Relevansi Amar Ma’ruf Nahyi Munkar sebagai upaya Menjaga kedaulatan Sumber Daya Alam

Oleh : Syifa’ul Qulub
Indonesia merupakan negara yang kaya akan sumber daya, namun cukup disayangkan sumber daya tersebut belum dapat dimanfaatkan secara maksimal untuk kepentingan negara. Banyak sumber daya Indonesia yang dikelola oleh pihak swasta baik itu nasional maupun internasional. Negara belum mampu mengkonversi sumber daya menjadi sebuah komoditas yang dapat menguntungkan negara secara maksimal. Dampaknya adalah keuntungan yang didapat negara dari pemanfaatan sumber daya cenderung minim. Ditambah dengan fakta bahwa banyaknya kebijakan pemerintah terkait sumber daya yang kurang tepat sasaran, hal ini semakin memperkeruh masalah pengelolaan sumber daya di Indonesia.
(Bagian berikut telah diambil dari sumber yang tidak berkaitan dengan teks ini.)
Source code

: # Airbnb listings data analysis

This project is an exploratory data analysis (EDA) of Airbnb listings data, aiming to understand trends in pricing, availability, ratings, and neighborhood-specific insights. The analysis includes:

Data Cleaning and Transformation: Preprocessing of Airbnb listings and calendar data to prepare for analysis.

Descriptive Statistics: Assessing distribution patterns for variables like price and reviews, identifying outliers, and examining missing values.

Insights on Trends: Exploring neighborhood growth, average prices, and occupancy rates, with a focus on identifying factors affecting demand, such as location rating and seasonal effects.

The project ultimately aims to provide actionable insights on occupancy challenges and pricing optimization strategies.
Pemerintah memiliki fungsi penting dalam proses perumusan kebijakan, oleh karena itu pemerintah harus jeli dalam menentukan sebuah kebijakan. Dalam proses perumusan kebijakan terdapat banyak aspek yang harus dipertimbangkan. Masyarakat menjadi faktor penting dalam proses perumusan kebijakan, karna lahirnya sebuah kebijakan didasari oleh masalah didalam masyarakat. Kebijakan yang lahir merupakan sebuah manifestasi dari upaya pemerintah dalam menyelesaikan masalah didalam masyarakat.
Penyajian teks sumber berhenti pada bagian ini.